Hence, we need a third mode on the contention axis: shared
, which falls in
between contended
and uncontended
. The shared mode indicates that all
references to a value are either shared
or contended
, so we may read its
mutable contents in parallel. Let’s make get
allow a shared image:
val get : t @ shared -> x:int -> y:int -> float
Now, how do we obtain a shared reference to the input image? The shared mode is
closely related to keys: if a unique
key indicates that we have exclusive
access to a capsule, an aliased
key indicates that nobody has exclusive
access to the capsule. This property is enforced by the uniqueness axis, since
unlike contention, an aliased
reference precludes the existence of any
unique
references. Hence, an aliased
key can provide shared
access to the
contents of a capsule.
Instead of protecting the input image with a mutex, we can instead use an
aliased
key.
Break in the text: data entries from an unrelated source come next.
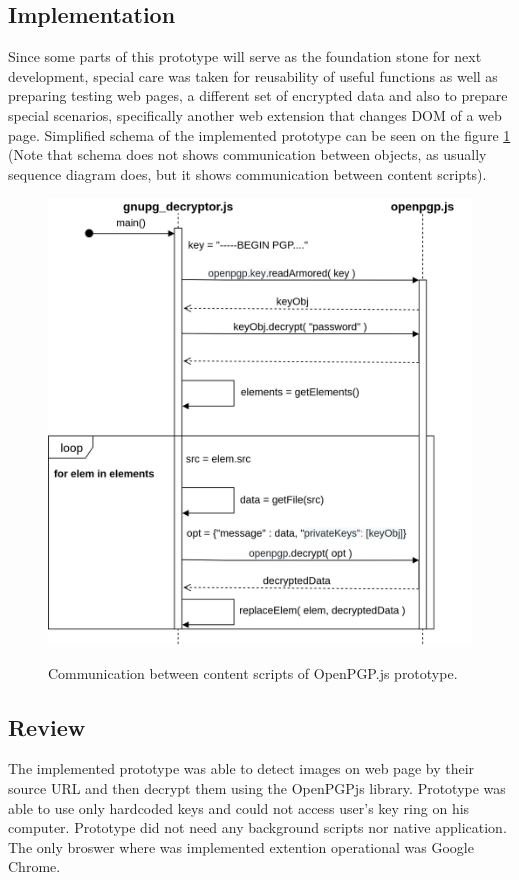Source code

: \subsection{Implementation}
Since some parts of this prototype will serve as the foundation stone for next development, special care was taken for reusability of useful functions as well as preparing testing web pages, a different set of encrypted data and also to prepare special scenarios, specifically another web extension that changes DOM of a web page. Simplified schema of the implemented prototype can be seen on the figure \ref{img:openpgp-sequence} (Note that schema does not shows communication between objects, as usually sequence diagram does, but it shows communication between content scripts).
\begin{figure}[H]
    \begin{center}
        \label{img:openpgp-sequence}
        \includegraphics[width=1.0\textwidth]{obrazky-figures/openpgp-sequence.png}
        \caption{Communication between content scripts of OpenPGP.js prototype.}
    \end{center}
\end{figure}


\subsection{Review}
The implemented prototype was able to detect images on web page by their source URL and then decrypt them using the OpenPGPjs library. Prototype was able to use only hardcoded keys and could not access user's key ring on his computer. Prototype did not need any background scripts nor native application. The only broswer where was implemented extention operational was Google Chrome.

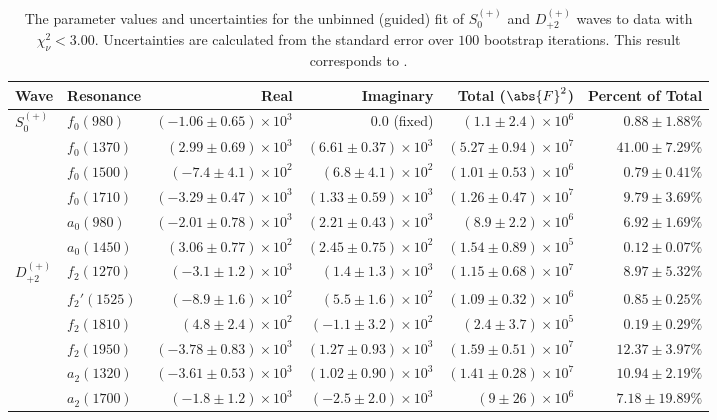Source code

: \begin{table}[ht]
    \begin{center}
        \begin{tabular}{llrrrr}\toprule
        Wave & Resonance & Real & Imaginary & Total ($\abs{F}^2$) & Percent of Total \\\midrule
$S_{0}^{(+)}$ & $f_{0}(980)$ & $(-1.06 \pm 0.65) \times 10^{3}$ & $0.0$ (fixed) & $(1.1 \pm 2.4) \times 10^{6}$ & $0.88 \pm 1.88 \%$ \\
 & $f_{0}(1370)$ & $(2.99 \pm 0.69) \times 10^{3}$ & $(6.61 \pm 0.37) \times 10^{3}$ & $(5.27 \pm 0.94) \times 10^{7}$ & $41.00 \pm 7.29 \%$ \\
 & $f_{0}(1500)$ & $(-7.4 \pm 4.1) \times 10^{2}$ & $(6.8 \pm 4.1) \times 10^{2}$ & $(1.01 \pm 0.53) \times 10^{6}$ & $0.79 \pm 0.41 \%$ \\
 & $f_{0}(1710)$ & $(-3.29 \pm 0.47) \times 10^{3}$ & $(1.33 \pm 0.59) \times 10^{3}$ & $(1.26 \pm 0.47) \times 10^{7}$ & $9.79 \pm 3.69 \%$ \\
 & $a_{0}(980)$ & $(-2.01 \pm 0.78) \times 10^{3}$ & $(2.21 \pm 0.43) \times 10^{3}$ & $(8.9 \pm 2.2) \times 10^{6}$ & $6.92 \pm 1.69 \%$ \\
 & $a_{0}(1450)$ & $(3.06 \pm 0.77) \times 10^{2}$ & $(2.45 \pm 0.75) \times 10^{2}$ & $(1.54 \pm 0.89) \times 10^{5}$ & $0.12 \pm 0.07 \%$ \\
$D_{+2}^{(+)}$ & $f_{2}(1270)$ & $(-3.1 \pm 1.2) \times 10^{3}$ & $(1.4 \pm 1.3) \times 10^{3}$ & $(1.15 \pm 0.68) \times 10^{7}$ & $8.97 \pm 5.32 \%$ \\
 & $f_{2}'(1525)$ & $(-8.9 \pm 1.6) \times 10^{2}$ & $(5.5 \pm 1.6) \times 10^{2}$ & $(1.09 \pm 0.32) \times 10^{6}$ & $0.85 \pm 0.25 \%$ \\
 & $f_{2}(1810)$ & $(4.8 \pm 2.4) \times 10^{2}$ & $(-1.1 \pm 3.2) \times 10^{2}$ & $(2.4 \pm 3.7) \times 10^{5}$ & $0.19 \pm 0.29 \%$ \\
 & $f_{2}(1950)$ & $(-3.78 \pm 0.83) \times 10^{3}$ & $(1.27 \pm 0.93) \times 10^{3}$ & $(1.59 \pm 0.51) \times 10^{7}$ & $12.37 \pm 3.97 \%$ \\
 & $a_{2}(1320)$ & $(-3.61 \pm 0.53) \times 10^{3}$ & $(1.02 \pm 0.90) \times 10^{3}$ & $(1.41 \pm 0.28) \times 10^{7}$ & $10.94 \pm 2.19 \%$ \\
 & $a_{2}(1700)$ & $(-1.8 \pm 1.2) \times 10^{3}$ & $(-2.5 \pm 2.0) \times 10^{3}$ & $(9 \pm 26) \times 10^{6}$ & $7.18 \pm 19.89 \%$ \\\bottomrule
        \end{tabular}
    \caption{The parameter values and uncertainties for the unbinned (guided) fit of $S_{0}^{(+)}$ and $D_{+2}^{(+)}$ waves to data with $\chi^2_\nu < 3.00$. Uncertainties are calculated from the standard error over $100$ bootstrap iterations. This result corresponds to .}\label{tab:unbinned-fit-chisqdof-3.0-guided-Sp0p-Dp2p}
    \end{center}
\end{table}

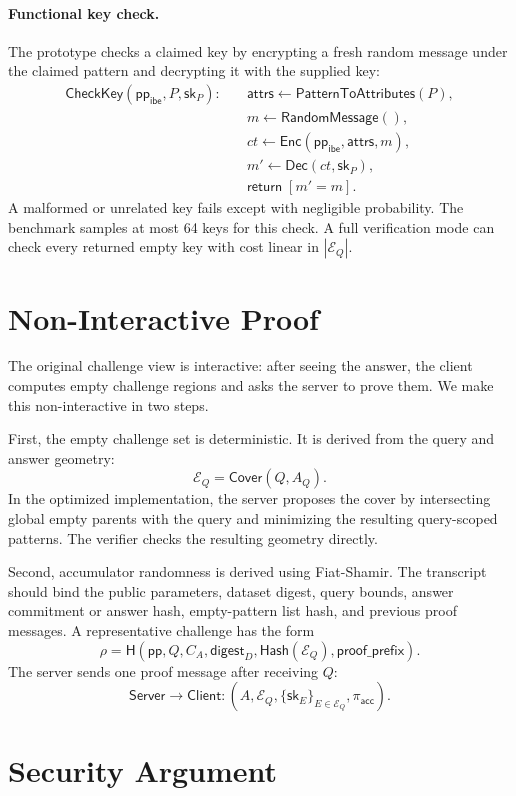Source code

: \documentclass[11pt]{article}
\newcommand{\Enc}{\mathsf{Enc}}
\newcommand{\Dec}{\mathsf{Dec}}
\newcommand{\Cover}{\mathsf{Cover}}
\newcommand{\RO}{\mathsf{H}}
\newcommand{\pp}{\mathsf{pp}}
\newcommand{\sk}{\mathsf{sk}}
\newcommand{\attrs}{\mathsf{attrs}}
\begin{document}
\paragraph{Functional key check.}
The prototype checks a claimed key by encrypting a fresh random message under the claimed pattern and decrypting it with the supplied key:
\[
\begin{aligned}
\mathsf{CheckKey}(\pp_{\mathsf{ibe}},P,\sk_P):\quad
&\attrs \leftarrow \mathsf{PatternToAttributes}(P),\\
&m \leftarrow \mathsf{RandomMessage}(),\\
&ct \leftarrow \Enc(\pp_{\mathsf{ibe}},\attrs,m),\\
&m' \leftarrow \Dec(ct,\sk_P),\\
&\mathsf{return}\; [m'=m].
\end{aligned}
\]
A malformed or unrelated key fails except with negligible probability. The benchmark samples at most 64 keys for this check. A full verification mode can check every returned empty key with cost linear in $|\mathcal{E}_Q|$.

\section{Non-Interactive Proof}

The original challenge view is interactive: after seeing the answer, the client computes empty challenge regions and asks the server to prove them. We make this non-interactive in two steps.

First, the empty challenge set is deterministic. It is derived from the query and answer geometry:
\[
  \mathcal{E}_Q = \Cover(Q,A_Q).
\]
In the optimized implementation, the server proposes the cover by intersecting global empty parents with the query and minimizing the resulting query-scoped patterns. The verifier checks the resulting geometry directly.

Second, accumulator randomness is derived using Fiat-Shamir. The transcript should bind the public parameters, dataset digest, query bounds, answer commitment or answer hash, empty-pattern list hash, and previous proof messages. A representative challenge has the form
\[
  \rho =
  \RO(\pp,Q,C_A,\mathsf{digest}_D,\mathsf{Hash}(\mathcal{E}_Q),\mathsf{proof\_prefix}).
\]
The server sends one proof message after receiving $Q$:
\[
  \mathsf{Server}\rightarrow\mathsf{Client}:
  \left(A,\mathcal{E}_Q,\{\sk_E\}_{E\in\mathcal{E}_Q},\pi_{\mathsf{acc}}\right).
\]

\section{Security Argument}
\end{document}
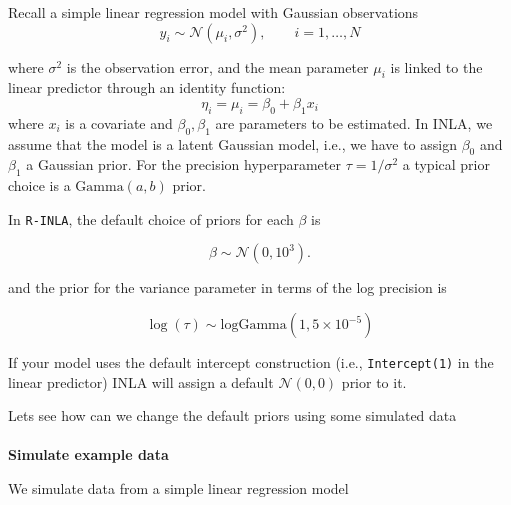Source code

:\documentclass[
  letterpaper,
  DIV=11,
  numbers=noendperiod]{scrartcl}
\makeatletter
\let\oldparagraph\paragraph
\renewcommand{\paragraph}{
    \@ifstar
      \xxxParagraphStar
      \xxxParagraphNoStar
  }
\newcommand{\xxxParagraphStar}[1]{\oldparagraph*{#1}\mbox{}}
\newcommand{\xxxParagraphNoStar}[1]{\oldparagraph{#1}\mbox{}}
\makeatother
\begin{document}
Recall a simple linear regression model with Gaussian observations \[
y_i\sim\mathcal{N}(\mu_i, \sigma^2), \qquad i = 1,\dots,N
\]

where \(\sigma^2\) is the observation error, and the mean parameter
\(\mu_i\) is linked to the linear predictor through an identity
function: \[
\eta_i = \mu_i = \beta_0 + \beta_1 x_i
\] where \(x_i\) is a covariate and \(\beta_0, \beta_1\) are parameters
to be estimated. In INLA, we assume that the model is a latent Gaussian
model, i.e., we have to assign \(\beta_0\) and \(\beta_1\) a Gaussian
prior. For the precision hyperparameter \(\tau = 1/\sigma^2\) a typical
prior choice is a \(\text{Gamma}(a,b)\) prior.

In \texttt{R-INLA}, the default choice of priors for each \(\beta\) is

\[
\beta \sim \mathcal{N}(0,10^3).
\]

and the prior for the variance parameter in terms of the log precision
is

\[ \log(\tau) \sim \mathrm{logGamma}(1,5 \times 10^{-5}) \]

\begin{tcolorbox}[enhanced jigsaw, coltitle=black, breakable, colbacktitle=quarto-callout-note-color!10!white, bottomtitle=1mm, toprule=.15mm, colframe=quarto-callout-note-color-frame, rightrule=.15mm, title=\textcolor{quarto-callout-note-color}{\faInfo}\hspace{0.5em}{Note}, arc=.35mm, toptitle=1mm, opacityback=0, titlerule=0mm, left=2mm, bottomrule=.15mm, leftrule=.75mm, opacitybacktitle=0.6, colback=white]

If your model uses the default intercept construction (i.e.,
\texttt{Intercept(1)} in the linear predictor) INLA will assign a
default \(\mathcal{N} (0,0)\) prior to it.

\end{tcolorbox}

Lets see how can we change the default priors using some simulated data

\paragraph{\texorpdfstring{\textbf{Simulate example
data}}{Simulate example data}}\label{simulate-example-data}

We simulate data from a simple linear regression model
\end{document}
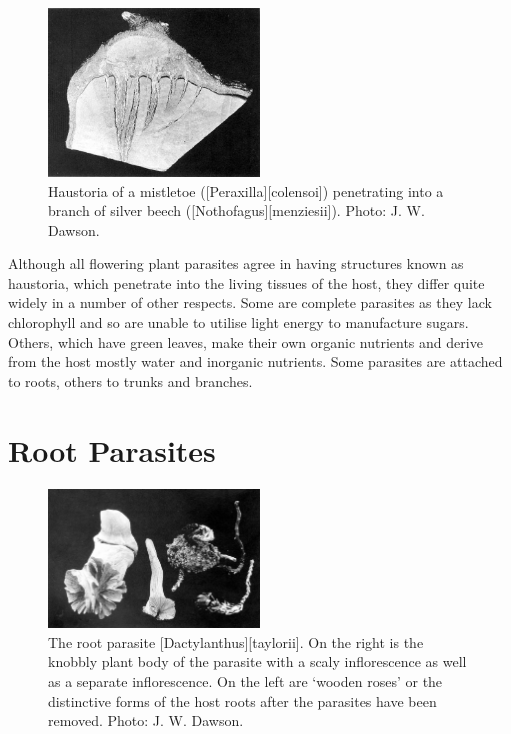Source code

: \begin{figure}
	\includegraphics[width=0.5\textwidth]{graphics/figure57mistletoe-haustoria.jpg}
	\centering
	\caption[Haustoria of a mistletoe]{Haustoria of a mistletoe ([Peraxilla][colensoi]) penetrating into a branch of silver beech ([Nothofagus][menziesii]).
	Photo: J. W. Dawson.}%
	\label{fig:57mistletoe-haustori}
\end{figure}

Although all flowering plant parasites agree in having structures known as haustoria, which penetrate into the living tissues of the host, they differ quite widely in a number of other respects.
Some are complete parasites as they lack chlorophyll and so are unable to utilise light energy to manufacture sugars.
Others, which have green leaves, make their own organic nutrients and derive from the host mostly water and inorganic nutrients.
Some parasites are attached to roots, others to trunks and branches.

\section{Root Parasites}

\begin{figure}
	\includegraphics[width=0.5\textwidth]{graphics/figure58dactylanthus.jpg}
	\centering
	\caption[The root parasite \emph{Dactylanthus taylorii}]{The root parasite [Dactylanthus][taylorii].
	On the right is the knobbly plant body of the parasite with a scaly inflorescence as well as a separate inflorescence.
	On the left are `wooden roses' or the distinctive forms of the host roots after the parasites have been removed.
	Photo: J. W. Dawson.}%
	\label{fig:58dactylanthus}
\end{figure}

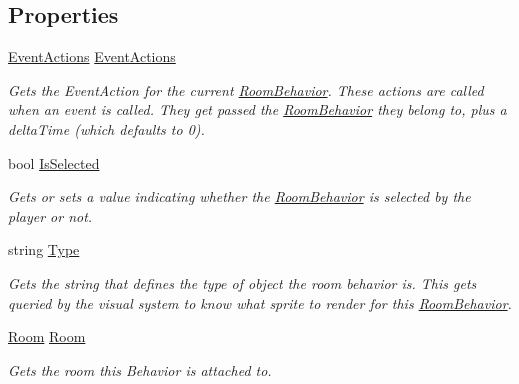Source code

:\subsection*{Properties}
\begin{DoxyCompactItemize}
\item 
\hyperlink{class_event_actions}{Event\+Actions} \hyperlink{class_project_porcupine_1_1_rooms_1_1_room_behavior_a0f890f9fdbf836d50cbc6e2ea8f8aaec}{Event\+Actions}
\begin{DoxyCompactList}\small\item\em Gets the Event\+Action for the current \hyperlink{class_project_porcupine_1_1_rooms_1_1_room_behavior}{Room\+Behavior}. These actions are called when an event is called. They get passed the \hyperlink{class_project_porcupine_1_1_rooms_1_1_room_behavior}{Room\+Behavior} they belong to, plus a delta\+Time (which defaults to 0). \end{DoxyCompactList}\item 
bool \hyperlink{class_project_porcupine_1_1_rooms_1_1_room_behavior_a036e3155df45c58acefa7ef0d41e394f}{Is\+Selected}
\begin{DoxyCompactList}\small\item\em Gets or sets a value indicating whether the \hyperlink{class_project_porcupine_1_1_rooms_1_1_room_behavior}{Room\+Behavior} is selected by the player or not. \end{DoxyCompactList}\item 
string \hyperlink{class_project_porcupine_1_1_rooms_1_1_room_behavior_a7b19b205c62a475bc5d70aecba6d0eb9}{Type}
\begin{DoxyCompactList}\small\item\em Gets the string that defines the type of object the room behavior is. This gets queried by the visual system to know what sprite to render for this \hyperlink{class_project_porcupine_1_1_rooms_1_1_room_behavior}{Room\+Behavior}. \end{DoxyCompactList}\item 
\hyperlink{class_project_porcupine_1_1_rooms_1_1_room}{Room} \hyperlink{class_project_porcupine_1_1_rooms_1_1_room_behavior_af4e0d68fcb704cb98fe634e7e1847760}{Room}
\begin{DoxyCompactList}\small\item\em Gets the room this Behavior is attached to. \end{DoxyCompactList}\item 

\end{DoxyCompactItemize}

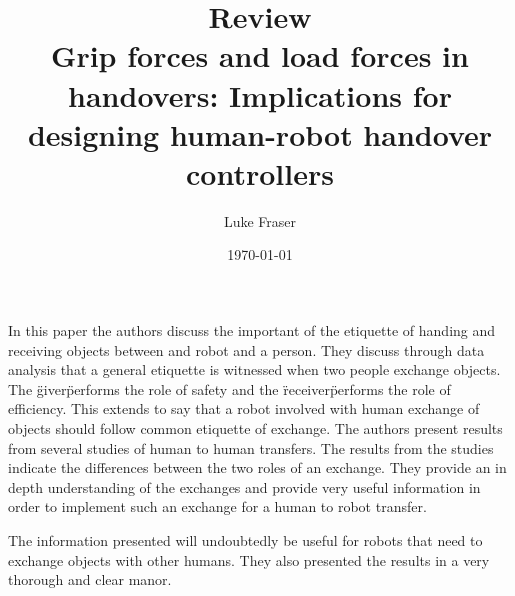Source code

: \documentclass{article}
\begin{document}
\title{{\large Review} \\ Grip forces and load forces in handovers: Implications for designing human-robot handover controllers}
\author{Luke Fraser}
\date{\today}
\maketitle

\begingroup
\renewcommand{\section}[2]{}


\endgroup

\section*{Summary}
In this paper the authors discuss the important of the etiquette of handing and receiving objects between and robot and a person. They discuss through data analysis that a general etiquette is witnessed when two people exchange objects. The \"giver\" performs the role of safety and the \"receiver\" performs the role of efficiency. This extends to say that a robot involved with human exchange of objects should follow common etiquette of exchange. The authors present results from several studies of human to human transfers. The results from the studies indicate the differences between the two roles of an exchange. They provide an in depth understanding of the exchanges and provide very useful information in order to implement such an exchange for a human to robot transfer.
\section*{Strengths}
The information presented will undoubtedly be useful for robots that need to exchange objects with other humans. They also presented the results in a very thorough and clear manor.
\end{document}
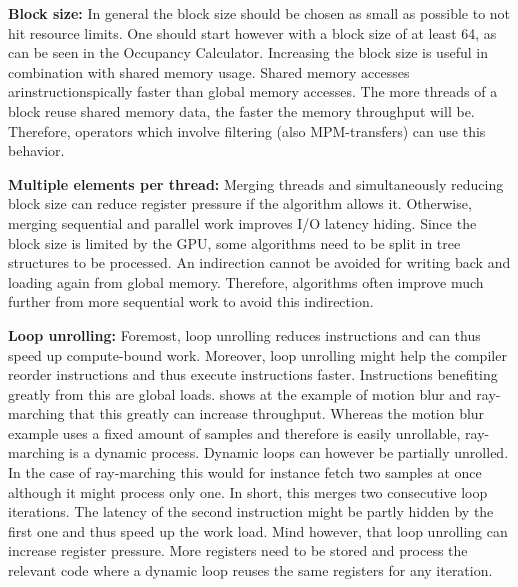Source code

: \documentclass[m,times]{cgMA}
\begin{document}
\textbf{Block size:} In general the block size should be chosen as small as possible to not hit resource limits. One should start however with a block size of at least 64, as can be seen in the Occupancy Calculator. Increasing the block size is useful in combination with shared memory usage. Shared memory accesses arinstructionspically faster than global memory accesses. The more threads of a block reuse shared memory data, the faster the memory throughput will be. Therefore, operators which involve filtering (also MPM-transfers) can use this behavior.

\textbf{Multiple elements per thread:} Merging threads and simultaneously reducing block size can reduce register pressure if the algorithm allows it. Otherwise, merging sequential and parallel work improves I/O latency hiding. Since the block size is limited by the GPU, some algorithms need to be split in tree structures to be processed. An indirection cannot be avoided for writing back and loading again from global memory. Therefore, algorithms often improve much further from more sequential work to avoid this indirection.

\textbf{Loop unrolling:} Foremost, loop unrolling reduces instructions and can thus speed up compute-bound work. Moreover, loop unrolling might help the compiler reorder instructions and thus execute instructions faster. Instructions benefiting greatly from this are global loads. \cite{NVIDIA:PEAK_PERFORMANCE} shows at the example of motion blur and ray-marching that this greatly can increase throughput. Whereas the motion blur example uses a fixed amount of samples and therefore is easily unrollable, ray-marching is a dynamic process. Dynamic loops can however be partially unrolled. In the case of ray-marching this would for instance fetch two samples at once although it might process only one. In short, this merges two consecutive loop iterations. The latency of the second instruction might be partly hidden by the first one and thus speed up the work load. Mind however, that loop unrolling can increase register pressure. More registers need to be stored and process the relevant code where a dynamic loop reuses the same registers for any iteration.

\begin{flushright}\cite{AMD:GPU_OPEN}\cite{NVIDIA:BEST:PRACTICE}\cite{NVIDIA:PEAK_PERFORMANCE}\end{flushright}
\end{document}
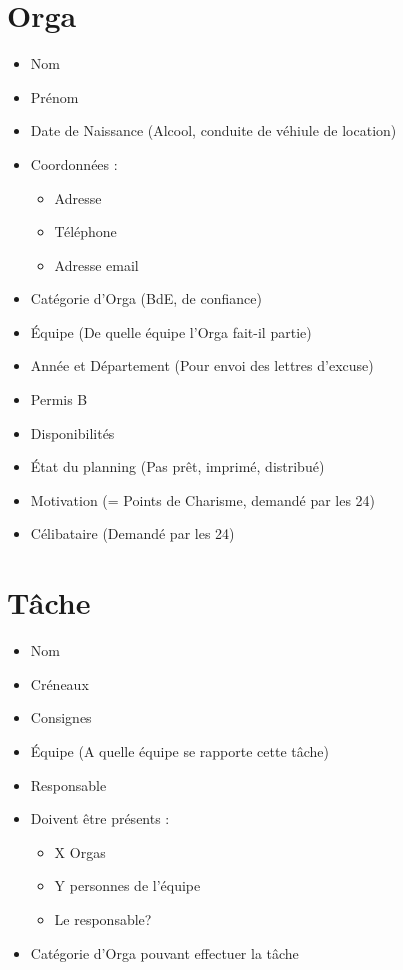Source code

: \section{Orga}
\begin{itemize}
 \item Nom
\item Prénom
\item Date de Naissance (Alcool, conduite de véhiule de location)

\item Coordonnées : \begin{itemize}
                     \item Adresse
\item Téléphone
\item Adresse email
                    \end{itemize}
\item Catégorie d'Orga (BdE, de confiance)
\item Équipe (De quelle équipe l'Orga fait-il partie)
\item Année et Département (Pour envoi des lettres d'excuse)
\item Permis B

\item Disponibilités
\item État du planning (Pas prêt, imprimé, distribué)

\item Motivation (= Points de Charisme, demandé par les 24)
\item Célibataire (Demandé par les 24)

\end{itemize}

\section{Tâche}
\begin{itemize}
 \item Nom
\item Créneaux
\item Consignes

\item Équipe (A quelle équipe se rapporte cette tâche)
\item Responsable
\item Doivent être présents : \begin{itemize}
                               \item X Orgas
                               \item Y personnes de l'équipe
			       \item Le responsable?
                              \end{itemize}
\item Catégorie d'Orga pouvant effectuer la tâche


\end{itemize}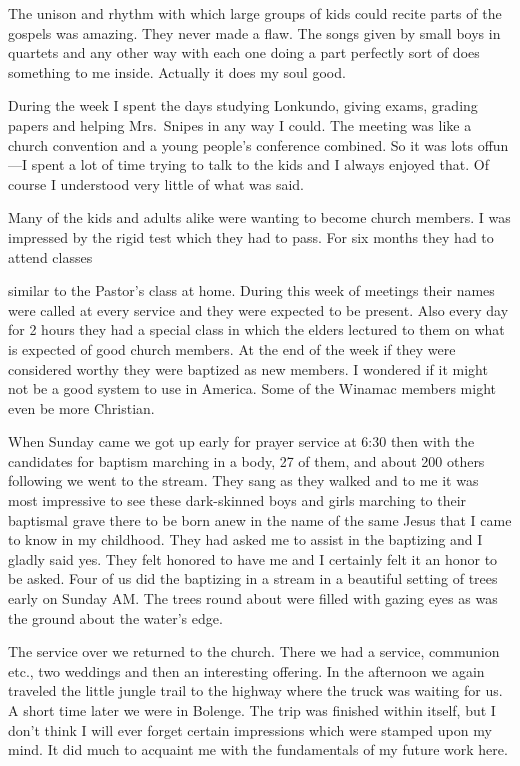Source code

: \documentclass[
]{book}
\begin{document}
The unison and rhythm with which large groups of kids could recite parts of the gospels was amazing. They never made a flaw. The songs given by small boys in quartets and any other way with each one doing a part perfectly sort of does something to me inside. Actually it does my soul good.

During the week I spent the days studying Lonkundo, giving exams, grading papers and helping Mrs.~Snipes in any way I could. The meeting was like a church convention and a young people's conference combined. So it was lots offun---I spent a lot of time trying to talk to the kids and I always enjoyed that. Of course I understood very little of what was said.

Many of the kids and adults alike were wanting to become church members. I was impressed by the rigid test which they had to pass. For six months they had to attend classes

similar to the Pastor's class at home. During this week of meetings their names were called at every service and they were expected to be present. Also every day for 2 hours they had a special class in which the elders lectured to them on what is expected of good church members. At the end of the week if they were considered worthy they were baptized as new members. I wondered if it might not be a good system to use in America. Some of the Winamac members might even be more Christian.

When Sunday came we got up early for prayer service at 6:30 then with the candidates for baptism marching in a body, 27 of them, and about 200 others following we went to the stream. They sang as they walked and to me it was most impressive to see these dark-skinned boys and girls marching to their baptismal grave there to be born anew in the name of the same Jesus that I came to know in my childhood. They had asked me to assist in the baptizing and I gladly said yes. They felt honored to have me and I certainly felt it an honor to be asked. Four of us did the baptizing in a stream in a beautiful setting of trees early on Sunday AM. The trees round about were filled with gazing eyes as was the ground about the water's edge.

The service over we returned to the church. There we had a service, communion etc., two weddings and then an interesting offering. In the afternoon we again traveled the little jungle trail to the highway where the truck was waiting for us. A short time later we were in Bolenge. The trip was finished within itself, but I don't think I will ever forget certain impressions which were stamped upon my mind. It did much to acquaint me with the fundamentals of my future work here.
\end{document}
The existence of this key means we can never again write to the
input, but that’s perfectly fine here.
let filter ~scheduler ~key image =
let monitor = Parallel.Monitor.create_root () in
Parallel_scheduler_work_stealing.schedule scheduler ~monitor ~f:(fun parallel ->
let width = Image.width (Capsule.Data.project image) in
let height = Image.height (Capsule.Data.project image) in
let pixels = width * height in
let data =
Parallel_array.init parallel pixels ~f:(fun i ->
let x = i % width in
let y = i / width in
Capsule.Key.access_shared key ~f:(fun access ->
let image =
Capsule.Data.unwrap_shared image ~access
in
blur_at image ~x ~y))
in
Parallel_array.to_array data
|> Image.of_array ~width ~height)
;;
The function Capsule.Key.access_shared
takes an aliased
key and provides us
with an 'k Access.t @ shared
. We may then pass the access to
Capsule.Data.unwrap_shared
to get our desired Image.t @ shared
.
Now, our filter’s performance scales close to linearly with additional domains:
Domains | Time (ms) |
---|---|
1 | 287 |
2 | 150 |
4 | 81 |
8 | 51 |
Further Reading
Capsules, keys, and mutexes let us manipulate mutable state across parallel tasks. However, some data access patterns still can’t be expressed with these abstractions alone.
For example, if we needed to preserve the mutability of our input image, we could instead protect its capsule with a reader-writer lock. The capsules page discusses several further interfaces.